* RECORDS *
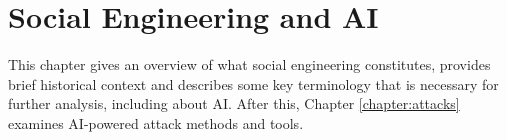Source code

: 

    

\chapter{Social Engineering and AI\label{chapter:definition}}
\begin{comment}

Guides:
    - Page limit 1-2 pages
    - Context and terminology (käsitteet), challenges and measurement criteria, values, research question analysis
    - Second to last paragraph contains the research question (RQ) and the results

TODO:
    [ ] Who is this thesis for
    [ ] Why should you read my thesis
    [ ] What is the research question and how it is answered
    [ ] How is this thesis organized, what is covered and what is deliberaly not covered and in what chapters (outline)

What to cover:
    - What is cybersecurity and why it's of paramount importance
    - What is social engineering
        - Brief history of social engineering
            - Phishing in 1996 via AOL
    - Attacks, classical social engineering attacks
        - Phishing, vishing, smishing
        - Tailgating
        - Baiting (not always considered SE)
        - Dumpster diving (not always considered SE)
    - Countermeasures, classical
        - User awareness & training programs
        - Company policy & company culture
        - Real-time threat detection
        - Vulnerability detection
    - Typical challenges
    - Motives for cybercrimes
        - Hard(er) to detect?
        - "Easy" wins?

Literature:
    - Defining Social Engineering in Cybersecurity

\end{comment}


This chapter gives an overview of what social engineering constitutes, provides brief historical context and describes some key terminology that is necessary for further analysis, including about AI. After this, Chapter \ref{chapter:attacks}  examines AI-powered attack methods and tools.


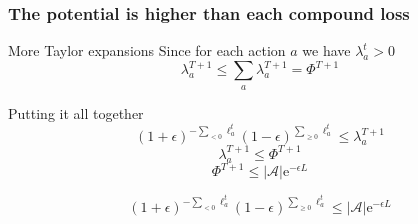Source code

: \documentclass{beamer}
\begin{document}
\begin{frame}
    \frametitle{The potential is higher than each compound loss}

    \begin{block}{More Taylor expansions}
        Since for each action $a$ we have $\lambda_a^t > 0$
    \begin{equation*}
        \lambda_a^{T+1} \leq \sum_a \lambda_a^{T+1} = \Phi^{T+1}
    \end{equation*}
    \end{block}

    \begin{block}{Putting it all together}
        \begin{equation}
            (1 + \epsilon)^{- \sum_{< 0} \ell_a^t}
            (1 - \epsilon)^{\sum_{\geq 0} \ell_a^t}
            \leq \lambda_a^{T+1}
        \end{equation}
        \begin{equation}
            \lambda_a^{T+1} \leq \Phi^{T+1}
        \end{equation}
        \begin{equation}
            \Phi^{T+1} \leq |\mathcal{A}| \mathrm{e}^{- \epsilon L}
        \end{equation}
    \end{block}

    \alert{\begin{equation*}
            (1 + \epsilon)^{- \sum_{< 0} \ell_a^t}
            (1 - \epsilon)^{\sum_{\geq 0} \ell_a^t}
            \leq |\mathcal{A}| \mathrm{e}^{- \epsilon L}
    \end{equation*}}

\end{frame}
\end{document}
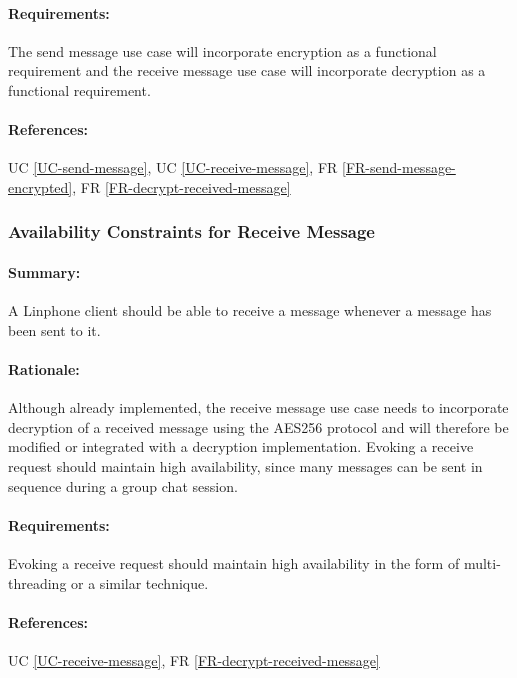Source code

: \documentclass[11pt]{article}
\begin{document}
\paragraph{Requirements:} The send message use case will incorporate encryption as a functional requirement and the receive message use case will incorporate decryption as a functional requirement.
\paragraph{References:} UC \ref{UC-send-message}, UC \ref{UC-receive-message}, FR \ref{FR-send-message-encrypted}, FR \ref{FR-decrypt-received-message}

\subsubsection{Availability Constraints for Receive Message} \label{NFR-availability-receive-message}
\paragraph{Summary:} A Linphone client should be able to receive a message whenever a message has been sent to it.
\paragraph{Rationale:} Although already implemented, the receive message use case needs to incorporate decryption of a received message using the AES256 protocol and will therefore be modified or integrated with a decryption implementation. Evoking a receive request should maintain high availability, since many messages can be sent in sequence during a group chat session.
\paragraph{Requirements:} Evoking a receive request should maintain high availability in the form of multi-threading or a similar technique.
\paragraph{References:} UC \ref{UC-receive-message}, FR \ref{FR-decrypt-received-message}


%
%
\end{document}
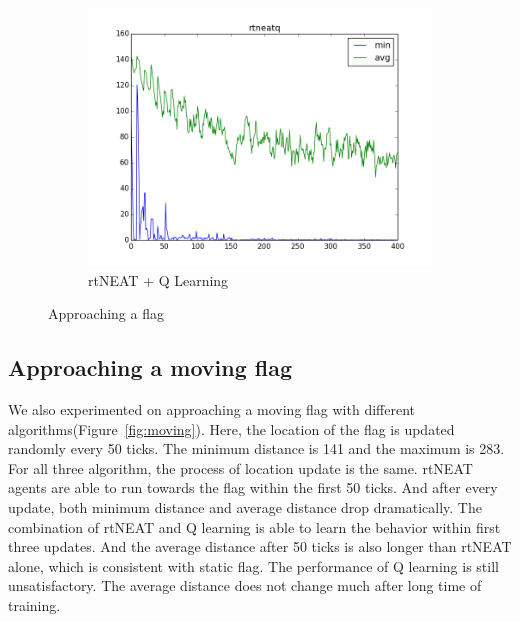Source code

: \documentclass[letterpaper]{article}
\begin{document}
\begin{figure}[ht]
\begin{subfigure}{0.7\columnwidth}
  \includegraphics[width=\columnwidth]{flag_rtneatq.png}
  \caption{rtNEAT + Q Learning}
  \label{fig:flag_neatq}
\end{subfigure}
\caption{Approaching a flag}
\label{fig:flag}
\end{figure}

\subsection{Approaching a moving flag}
We also experimented on approaching a moving flag with different algorithms(Figure~\ref{fig:moving}). Here, the location of the flag is updated randomly every 50 ticks. The minimum distance is 141 and the maximum is 283. For all three algorithm, the process of location update is the same. rtNEAT agents are able to run towards the flag within the first 50 ticks. And after every update, both minimum distance and average distance drop dramatically. The combination of rtNEAT and Q learning is able to learn the behavior within first three updates. And the average distance after 50 ticks is also longer than rtNEAT alone, which is consistent with static flag. The performance of Q learning is still unsatisfactory. The average distance does not change much after long time of training.
\end{document}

* WHAT THIS TASK INVOLVES *
What is needed is an exact copy of all the data, with no images in it.

* RESPONSE AREA *
Source code

: 

    

\chapter{Social Engineering and AI\label{chapter:definition}}
\begin{comment}

Guides:
    - Page limit 1-2 pages
    - Context and terminology (käsitteet), challenges and measurement criteria, values, research question analysis
    - Second to last paragraph contains the research question (RQ) and the results

TODO:
    [ ] Who is this thesis for
    [ ] Why should you read my thesis
    [ ] What is the research question and how it is answered
    [ ] How is this thesis organized, what is covered and what is deliberaly not covered and in what chapters (outline)

What to cover:
    - What is cybersecurity and why it's of paramount importance
    - What is social engineering
        - Brief history of social engineering
            - Phishing in 1996 via AOL
    - Attacks, classical social engineering attacks
        - Phishing, vishing, smishing
        - Tailgating
        - Baiting (not always considered SE)
        - Dumpster diving (not always considered SE)
    - Countermeasures, classical
        - User awareness & training programs
        - Company policy & company culture
        - Real-time threat detection
        - Vulnerability detection
    - Typical challenges
    - Motives for cybercrimes
        - Hard(er) to detect?
        - "Easy" wins?

Literature:
    - Defining Social Engineering in Cybersecurity

\end{comment}


This chapter gives an overview of what social engineering constitutes, provides brief historical context and describes some key terminology that is necessary for further analysis, including about AI. After this, Chapter \ref{chapter:attacks}  examines AI-powered attack methods and tools.


Source code

: \documentclass{beamer}
\begin{document}
\begin{frame}
    \frametitle{The potential is higher than each compound loss}

    \begin{block}{More Taylor expansions}
        Since for each action $a$ we have $\lambda_a^t > 0$
    \begin{equation*}
        \lambda_a^{T+1} \leq \sum_a \lambda_a^{T+1} = \Phi^{T+1}
    \end{equation*}
    \end{block}

    \begin{block}{Putting it all together}
        \begin{equation}
            (1 + \epsilon)^{- \sum_{< 0} \ell_a^t}
            (1 - \epsilon)^{\sum_{\geq 0} \ell_a^t}
            \leq \lambda_a^{T+1}
        \end{equation}
        \begin{equation}
            \lambda_a^{T+1} \leq \Phi^{T+1}
        \end{equation}
        \begin{equation}
            \Phi^{T+1} \leq |\mathcal{A}| \mathrm{e}^{- \epsilon L}
        \end{equation}
    \end{block}

    \alert{\begin{equation*}
            (1 + \epsilon)^{- \sum_{< 0} \ell_a^t}
            (1 - \epsilon)^{\sum_{\geq 0} \ell_a^t}
            \leq |\mathcal{A}| \mathrm{e}^{- \epsilon L}
    \end{equation*}}

\end{frame}
\end{document}
Source code

: \documentclass[11pt]{article}
\begin{document}
\paragraph{Requirements:} The send message use case will incorporate encryption as a functional requirement and the receive message use case will incorporate decryption as a functional requirement.
\paragraph{References:} UC \ref{UC-send-message}, UC \ref{UC-receive-message}, FR \ref{FR-send-message-encrypted}, FR \ref{FR-decrypt-received-message}

\subsubsection{Availability Constraints for Receive Message} \label{NFR-availability-receive-message}
\paragraph{Summary:} A Linphone client should be able to receive a message whenever a message has been sent to it.
\paragraph{Rationale:} Although already implemented, the receive message use case needs to incorporate decryption of a received message using the AES256 protocol and will therefore be modified or integrated with a decryption implementation. Evoking a receive request should maintain high availability, since many messages can be sent in sequence during a group chat session.
\paragraph{Requirements:} Evoking a receive request should maintain high availability in the form of multi-threading or a similar technique.
\paragraph{References:} UC \ref{UC-receive-message}, FR \ref{FR-decrypt-received-message}


%
%
\end{document}
Source code

: \documentclass[letterpaper]{article}
\begin{document}
\begin{figure}[ht]
\begin{subfigure}{0.7\columnwidth}
  \includegraphics[width=\columnwidth]{flag_rtneatq.png}
  \caption{rtNEAT + Q Learning}
  \label{fig:flag_neatq}
\end{subfigure}
\caption{Approaching a flag}
\label{fig:flag}
\end{figure}

\subsection{Approaching a moving flag}
We also experimented on approaching a moving flag with different algorithms(Figure~\ref{fig:moving}). Here, the location of the flag is updated randomly every 50 ticks. The minimum distance is 141 and the maximum is 283. For all three algorithm, the process of location update is the same. rtNEAT agents are able to run towards the flag within the first 50 ticks. And after every update, both minimum distance and average distance drop dramatically. The combination of rtNEAT and Q learning is able to learn the behavior within first three updates. And the average distance after 50 ticks is also longer than rtNEAT alone, which is consistent with static flag. The performance of Q learning is still unsatisfactory. The average distance does not change much after long time of training.
\end{document}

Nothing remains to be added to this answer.